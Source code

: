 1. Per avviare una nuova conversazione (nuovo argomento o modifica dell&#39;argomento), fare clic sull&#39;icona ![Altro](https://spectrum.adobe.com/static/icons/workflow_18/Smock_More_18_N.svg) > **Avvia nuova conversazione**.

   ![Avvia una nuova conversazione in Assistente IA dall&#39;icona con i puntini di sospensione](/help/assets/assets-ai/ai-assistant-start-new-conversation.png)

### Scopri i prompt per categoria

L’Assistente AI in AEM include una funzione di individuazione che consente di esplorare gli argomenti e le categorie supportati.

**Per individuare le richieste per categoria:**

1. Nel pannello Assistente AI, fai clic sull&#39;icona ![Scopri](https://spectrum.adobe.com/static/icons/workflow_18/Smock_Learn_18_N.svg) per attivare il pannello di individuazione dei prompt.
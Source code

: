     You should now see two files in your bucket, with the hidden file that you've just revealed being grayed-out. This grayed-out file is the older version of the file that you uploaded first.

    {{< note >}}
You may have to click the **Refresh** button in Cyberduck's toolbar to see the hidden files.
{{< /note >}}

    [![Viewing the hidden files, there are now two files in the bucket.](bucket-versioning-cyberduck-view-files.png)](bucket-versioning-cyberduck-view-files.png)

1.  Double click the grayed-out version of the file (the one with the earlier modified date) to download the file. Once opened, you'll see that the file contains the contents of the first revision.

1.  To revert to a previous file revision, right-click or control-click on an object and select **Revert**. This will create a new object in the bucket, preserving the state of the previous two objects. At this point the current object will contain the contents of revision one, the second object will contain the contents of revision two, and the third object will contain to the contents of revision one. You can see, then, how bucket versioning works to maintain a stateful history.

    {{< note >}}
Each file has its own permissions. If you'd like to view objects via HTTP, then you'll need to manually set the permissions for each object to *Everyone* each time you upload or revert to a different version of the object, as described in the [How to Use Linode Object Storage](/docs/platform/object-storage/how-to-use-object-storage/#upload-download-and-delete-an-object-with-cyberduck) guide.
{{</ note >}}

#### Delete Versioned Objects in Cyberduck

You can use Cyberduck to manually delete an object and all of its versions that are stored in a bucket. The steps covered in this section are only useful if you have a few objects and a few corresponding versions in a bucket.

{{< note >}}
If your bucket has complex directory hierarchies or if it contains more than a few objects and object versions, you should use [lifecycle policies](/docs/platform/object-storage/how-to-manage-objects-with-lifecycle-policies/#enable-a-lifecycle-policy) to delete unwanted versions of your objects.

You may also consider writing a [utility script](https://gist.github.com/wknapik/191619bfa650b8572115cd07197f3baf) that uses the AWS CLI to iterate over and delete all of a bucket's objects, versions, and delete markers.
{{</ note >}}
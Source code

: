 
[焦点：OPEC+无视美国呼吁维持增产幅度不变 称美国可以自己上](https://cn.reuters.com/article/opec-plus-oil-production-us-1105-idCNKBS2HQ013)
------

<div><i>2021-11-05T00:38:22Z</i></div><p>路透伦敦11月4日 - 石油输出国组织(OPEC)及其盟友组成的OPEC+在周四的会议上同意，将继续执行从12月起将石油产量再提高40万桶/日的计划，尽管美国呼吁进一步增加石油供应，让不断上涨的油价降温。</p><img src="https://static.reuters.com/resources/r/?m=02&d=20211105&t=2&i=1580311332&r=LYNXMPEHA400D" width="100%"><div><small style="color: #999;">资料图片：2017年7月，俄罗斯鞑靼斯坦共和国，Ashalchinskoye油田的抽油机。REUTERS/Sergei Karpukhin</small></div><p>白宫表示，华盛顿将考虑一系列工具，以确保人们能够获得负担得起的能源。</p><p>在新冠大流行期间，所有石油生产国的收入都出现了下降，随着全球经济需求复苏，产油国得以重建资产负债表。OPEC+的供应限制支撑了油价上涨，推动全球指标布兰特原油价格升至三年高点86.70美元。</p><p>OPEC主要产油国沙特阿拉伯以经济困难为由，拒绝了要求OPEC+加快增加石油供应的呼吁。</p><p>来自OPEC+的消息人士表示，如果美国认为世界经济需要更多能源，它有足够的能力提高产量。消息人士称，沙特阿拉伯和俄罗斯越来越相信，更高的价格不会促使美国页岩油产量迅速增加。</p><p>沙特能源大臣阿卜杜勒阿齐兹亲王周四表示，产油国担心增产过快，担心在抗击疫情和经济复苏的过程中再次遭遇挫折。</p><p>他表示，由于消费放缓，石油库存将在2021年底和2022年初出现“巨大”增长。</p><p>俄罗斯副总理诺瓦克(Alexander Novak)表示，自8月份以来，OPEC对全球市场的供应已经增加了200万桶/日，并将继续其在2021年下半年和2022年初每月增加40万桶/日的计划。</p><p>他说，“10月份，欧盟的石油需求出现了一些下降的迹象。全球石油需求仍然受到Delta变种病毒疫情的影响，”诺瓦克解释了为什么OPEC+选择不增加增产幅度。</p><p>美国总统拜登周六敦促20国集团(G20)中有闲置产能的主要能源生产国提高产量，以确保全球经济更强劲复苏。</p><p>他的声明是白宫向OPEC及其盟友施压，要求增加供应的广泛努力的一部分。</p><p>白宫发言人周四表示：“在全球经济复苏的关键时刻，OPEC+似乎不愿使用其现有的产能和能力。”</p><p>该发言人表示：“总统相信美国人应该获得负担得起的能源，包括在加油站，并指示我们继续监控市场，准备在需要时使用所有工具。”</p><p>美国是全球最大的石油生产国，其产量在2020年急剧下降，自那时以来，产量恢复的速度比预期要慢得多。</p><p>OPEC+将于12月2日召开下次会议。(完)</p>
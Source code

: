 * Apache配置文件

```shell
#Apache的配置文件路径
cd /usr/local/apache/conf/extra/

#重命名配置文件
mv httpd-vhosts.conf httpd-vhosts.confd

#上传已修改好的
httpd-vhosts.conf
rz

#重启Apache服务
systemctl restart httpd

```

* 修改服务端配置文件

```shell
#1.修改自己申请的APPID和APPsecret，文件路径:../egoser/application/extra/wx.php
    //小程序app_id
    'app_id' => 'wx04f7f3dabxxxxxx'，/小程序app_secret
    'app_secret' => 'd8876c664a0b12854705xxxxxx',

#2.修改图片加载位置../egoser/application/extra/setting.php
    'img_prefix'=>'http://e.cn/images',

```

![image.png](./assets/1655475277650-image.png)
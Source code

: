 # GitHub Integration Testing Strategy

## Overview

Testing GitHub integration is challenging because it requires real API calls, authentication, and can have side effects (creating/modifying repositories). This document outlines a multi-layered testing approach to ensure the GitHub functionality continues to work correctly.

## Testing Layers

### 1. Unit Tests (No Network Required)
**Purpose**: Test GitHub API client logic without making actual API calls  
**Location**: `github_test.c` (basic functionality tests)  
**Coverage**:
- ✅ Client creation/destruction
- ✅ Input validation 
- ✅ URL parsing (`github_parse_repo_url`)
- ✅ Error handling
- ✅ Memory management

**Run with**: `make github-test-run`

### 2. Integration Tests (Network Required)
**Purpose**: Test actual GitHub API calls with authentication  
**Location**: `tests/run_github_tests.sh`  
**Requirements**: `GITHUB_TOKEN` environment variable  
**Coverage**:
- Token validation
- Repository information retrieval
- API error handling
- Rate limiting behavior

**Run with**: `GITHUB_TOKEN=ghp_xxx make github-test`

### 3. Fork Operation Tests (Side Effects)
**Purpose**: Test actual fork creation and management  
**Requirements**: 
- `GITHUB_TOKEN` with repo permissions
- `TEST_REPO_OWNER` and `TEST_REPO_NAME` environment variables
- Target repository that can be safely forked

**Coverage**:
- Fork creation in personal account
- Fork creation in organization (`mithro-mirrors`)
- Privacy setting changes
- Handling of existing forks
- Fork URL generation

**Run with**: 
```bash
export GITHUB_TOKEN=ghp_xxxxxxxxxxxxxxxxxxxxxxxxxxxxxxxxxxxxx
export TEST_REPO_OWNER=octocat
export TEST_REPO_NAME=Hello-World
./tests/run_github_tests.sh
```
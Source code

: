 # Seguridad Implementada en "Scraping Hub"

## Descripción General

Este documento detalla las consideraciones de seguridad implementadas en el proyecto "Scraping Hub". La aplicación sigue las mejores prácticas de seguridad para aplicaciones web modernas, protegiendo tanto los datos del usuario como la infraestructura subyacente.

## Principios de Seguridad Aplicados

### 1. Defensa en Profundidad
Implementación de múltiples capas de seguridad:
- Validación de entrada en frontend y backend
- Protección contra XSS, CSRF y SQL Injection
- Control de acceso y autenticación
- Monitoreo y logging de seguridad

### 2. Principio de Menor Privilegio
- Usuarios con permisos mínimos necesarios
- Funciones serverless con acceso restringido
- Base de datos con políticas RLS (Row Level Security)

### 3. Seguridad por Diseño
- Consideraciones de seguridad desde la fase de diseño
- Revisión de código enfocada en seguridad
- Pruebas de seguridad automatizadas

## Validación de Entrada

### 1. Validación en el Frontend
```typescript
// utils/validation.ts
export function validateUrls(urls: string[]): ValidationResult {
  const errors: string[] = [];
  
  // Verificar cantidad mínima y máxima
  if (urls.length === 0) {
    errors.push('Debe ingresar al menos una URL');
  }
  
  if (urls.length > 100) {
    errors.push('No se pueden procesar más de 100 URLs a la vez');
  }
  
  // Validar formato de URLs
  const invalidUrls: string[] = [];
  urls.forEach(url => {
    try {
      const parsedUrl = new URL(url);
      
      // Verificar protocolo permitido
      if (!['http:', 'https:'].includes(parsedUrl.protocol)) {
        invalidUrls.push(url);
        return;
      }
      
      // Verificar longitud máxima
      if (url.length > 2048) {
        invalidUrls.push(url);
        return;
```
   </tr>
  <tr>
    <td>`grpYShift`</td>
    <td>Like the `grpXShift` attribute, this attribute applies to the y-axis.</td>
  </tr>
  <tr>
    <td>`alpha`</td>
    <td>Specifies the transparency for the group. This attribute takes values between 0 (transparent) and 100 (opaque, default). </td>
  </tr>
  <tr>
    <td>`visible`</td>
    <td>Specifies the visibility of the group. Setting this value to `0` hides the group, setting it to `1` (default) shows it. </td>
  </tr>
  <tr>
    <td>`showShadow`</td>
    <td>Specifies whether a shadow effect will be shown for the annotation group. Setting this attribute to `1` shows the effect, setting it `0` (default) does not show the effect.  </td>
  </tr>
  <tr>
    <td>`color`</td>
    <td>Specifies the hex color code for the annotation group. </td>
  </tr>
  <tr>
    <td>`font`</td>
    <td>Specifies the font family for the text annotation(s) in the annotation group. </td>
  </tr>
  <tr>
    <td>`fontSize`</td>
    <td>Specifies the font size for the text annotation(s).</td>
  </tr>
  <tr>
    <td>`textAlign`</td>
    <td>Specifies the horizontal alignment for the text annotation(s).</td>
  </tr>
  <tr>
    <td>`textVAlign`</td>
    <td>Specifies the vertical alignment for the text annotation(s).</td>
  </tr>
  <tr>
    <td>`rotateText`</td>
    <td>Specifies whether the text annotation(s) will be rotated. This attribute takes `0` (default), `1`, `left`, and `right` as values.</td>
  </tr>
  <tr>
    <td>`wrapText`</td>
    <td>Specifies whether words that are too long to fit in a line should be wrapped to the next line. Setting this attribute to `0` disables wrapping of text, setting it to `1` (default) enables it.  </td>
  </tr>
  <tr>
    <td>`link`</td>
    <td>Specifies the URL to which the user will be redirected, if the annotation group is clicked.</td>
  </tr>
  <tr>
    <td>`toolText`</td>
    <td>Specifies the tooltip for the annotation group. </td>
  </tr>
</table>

________________________________________

## WHAT YOU SHOULD DO
Each line between the start of the listing above and the line containing "the first revision.", with both ends counted, is to be set down unchanged.

## SOLUTION FOR THIS TASK
Source code

: 1. Per avviare una nuova conversazione (nuovo argomento o modifica dell&#39;argomento), fare clic sull&#39;icona ![Altro](https://spectrum.adobe.com/static/icons/workflow_18/Smock_More_18_N.svg) > **Avvia nuova conversazione**.

   ![Avvia una nuova conversazione in Assistente IA dall&#39;icona con i puntini di sospensione](/help/assets/assets-ai/ai-assistant-start-new-conversation.png)

### Scopri i prompt per categoria

L’Assistente AI in AEM include una funzione di individuazione che consente di esplorare gli argomenti e le categorie supportati.

**Per individuare le richieste per categoria:**

1. Nel pannello Assistente AI, fai clic sull&#39;icona ![Scopri](https://spectrum.adobe.com/static/icons/workflow_18/Smock_Learn_18_N.svg) per attivare il pannello di individuazione dei prompt.
Source code

:     You should now see two files in your bucket, with the hidden file that you've just revealed being grayed-out. This grayed-out file is the older version of the file that you uploaded first.

    {{< note >}}
You may have to click the **Refresh** button in Cyberduck's toolbar to see the hidden files.
{{< /note >}}

    [![Viewing the hidden files, there are now two files in the bucket.](bucket-versioning-cyberduck-view-files.png)](bucket-versioning-cyberduck-view-files.png)

1.  Double click the grayed-out version of the file (the one with the earlier modified date) to download the file. Once opened, you'll see that the file contains the contents of the first revision.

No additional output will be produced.